C’est la deuxième fois en un peu plus d’un an qu’un président quitte précipitamment le pouvoir au Vietnam, pays au régime politique habituellement stable. Le Parlement a approuvé jeudi la démission de Vo Van Thuong, qui aurait quitté le pouvoir pour des « violations et manquements » aux règles du Parti selon les médias d’Etat. Ses « lacunes ont eu un impact négatif sur l’opinion publique, affectant la réputation du parti, de l’Etat et de lui-même », a ajouté le gouvernement. Si la nature de ces fautes n’a pas été précisée, cette rhétorique est souvent utilisée pour désigner la corruption.
Vo Van Thuong avait commencé son mandat de président du Vietnam il y a à peine un an, en mars 2023, après le départ brutal de Nguyen Xuan Phuc, alors visé par les mêmes accusations. Ces événements surviennent dans un contexte de vaste campagne anticorruption lancée en 2016. Depuis, de nombreux membres des élites politiques et économiques sont tombés. Plus tôt dans le mois, plusieurs hauts responsables de la province Quang Ngai ont été arrêtés pour corruption, et deux procès pour fraude impliquant de riches chefs d’entreprises se sont ouverts.

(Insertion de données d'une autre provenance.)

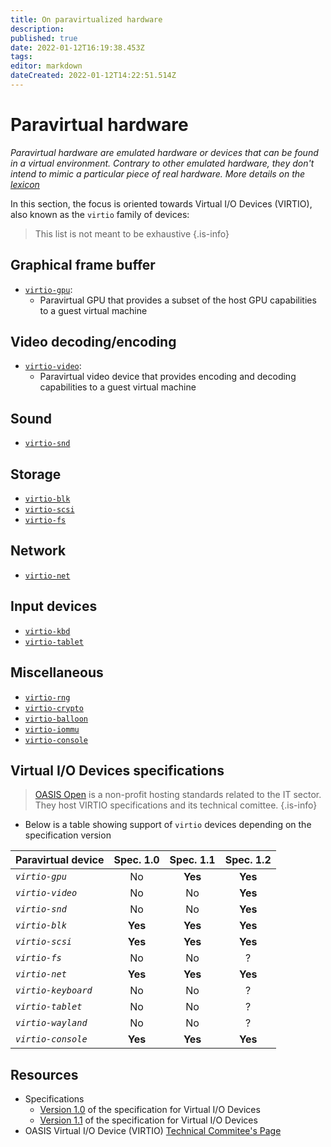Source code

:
 ```yaml
---
title: On paravirtualized hardware
description: 
published: true
date: 2022-01-12T16:19:38.453Z
tags: 
editor: markdown
dateCreated: 2022-01-12T14:22:51.514Z
---
```


# Paravirtual hardware

*Paravirtual hardware are emulated hardware or devices that can be found in a virtual environment. Contrary to other emulated hardware, they don't intend to mimic a particular piece of real hardware. More details on the [lexicon](/virt/lexicon)*

In this section, the focus is oriented towards Virtual I/O Devices (VIRTIO), also known as the `virtio` family of devices:

> This list is not meant to be exhaustive
{.is-info}


## Graphical frame buffer

* [`virtio-gpu`](/virt/virtio/gpu): 
	* Paravirtual GPU that provides a subset of the host GPU capabilities to a guest virtual machine

## Video decoding/encoding

* [`virtio-video`](/virt/virtio/video): 
	* Paravirtual video device that provides encoding and decoding capabilities to a guest virtual machine

## Sound

* [`virtio-snd`](/virt/virtio/snd)

## Storage

* [`virtio-blk`](/virt/virtio/blk)
* [`virtio-scsi`](/virt/virtio/scsi)
* [`virtio-fs`](/virt/virtio/fs)

## Network

* [`virtio-net`](/virt/virtio/net)

## Input devices

* [`virtio-kbd`](/virt/virtio/blk)
* [`virtio-tablet`](/virt/virtio/tabket)

## Miscellaneous

* [`virtio-rng`](/virt/virtio/rng)
* [`virtio-crypto`](/virt/virtio/crypto)
* [`virtio-balloon`](/virt/virtio/balloon)
* [`virtio-iommu`](/virt/virtio/iommu)
* [`virtio-console`](/virt/virtio/console)

## Virtual I/O Devices specifications

> [OASIS Open](https://www.oasis-open.org/org/) is a non-profit hosting standards related to the IT sector. They host VIRTIO specifications and its technical comittee.
{.is-info}

* Below is a table showing support of `virtio` devices depending on the specification version

| **Paravirtual device** | Spec. 1.0 | Spec. 1.1 | Spec. 1.2 |
| :- | :-: | :-: | :-: |
| *`virtio-gpu`* | No | **Yes** | **Yes** |
| *`virtio-video`* | No | No | **Yes** |
| *`virtio-snd`* | No | No | **Yes** |
| *`virtio-blk`* | **Yes** | **Yes** | **Yes** |
| *`virtio-scsi`* | **Yes** | **Yes** | **Yes** |
| *`virtio-fs`* | No | No | ? |
| *`virtio-net`* | **Yes** |  **Yes** | **Yes** |
| *`virtio-keyboard`* | No | No | ? |
| *`virtio-tablet`* | No | No | ? |
| *`virtio-wayland`* | No | No | ? |
| *`virtio-console`* | **Yes** | **Yes** | **Yes** |

## Resources

* Specifications
	* [Version 1.0](https://docs.oasis-open.org/virtio/virtio/v1.0/virtio-v1.0.html) of the specification for Virtual I/O Devices
	* [Version 1.1](https://docs.oasis-open.org/virtio/virtio/v1.1/csprd01/virtio-v1.1-csprd01.html) of the specification for Virtual I/O Devices
* OASIS Virtual I/O Device (VIRTIO) [Technical Commitee's Page](https://www.oasis-open.org/committees/tc_home.php?wg_abbrev=virtio)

Mais dans un pays où des militants des droits humains sont régulièrement emprisonnés, des voix s’élèvent dans la société civile pour demander si la campagne anticorruption ne sert pas en réalité à réaliser des purges politiques et à verrouiller davantage les libertés dans le pays. Le système politique vietnamien repose sur « quatre piliers » : le secrétaire général du Parti communiste, le président, le président du Parlement et le Premier ministre. Le rôle du chef de l’État est surtout cérémoniel, et le réel homme fort du régime est le chef du Parti, Nguyen Phu Trong. Il est à l’origine de la campagne anti-corruption, qu’il a entamé en jurant qu’il se débarrasserait des « mauvaises racines » du Parti.
Mais Trong a aujourd’hui 79 ans et la santé fragile. À 53 ans, le président Thuong était l’un des plus jeunes cadres de l’appareil d’Etat vietnamien, et était considéré comme l’un des potentiels successeurs du chef du Parti, qui l’avait recommandé pour le poste. Pour Benoît de Tréglodé, directeur du domaine Asie à l’Institut de Recherche Stratégique de l’École Militaire (IRSEM), les dynamiques intrapartisanes sont probablement la raison du départ de Vo Van Thuong. Désormais désavoué politiquement, son poste a été repris par la vice-présidente Vo Thi Anh Xuan, qui assure la présidence par intérim jusqu’à ce que le Parlement choisisse un nouveau chef de l’État.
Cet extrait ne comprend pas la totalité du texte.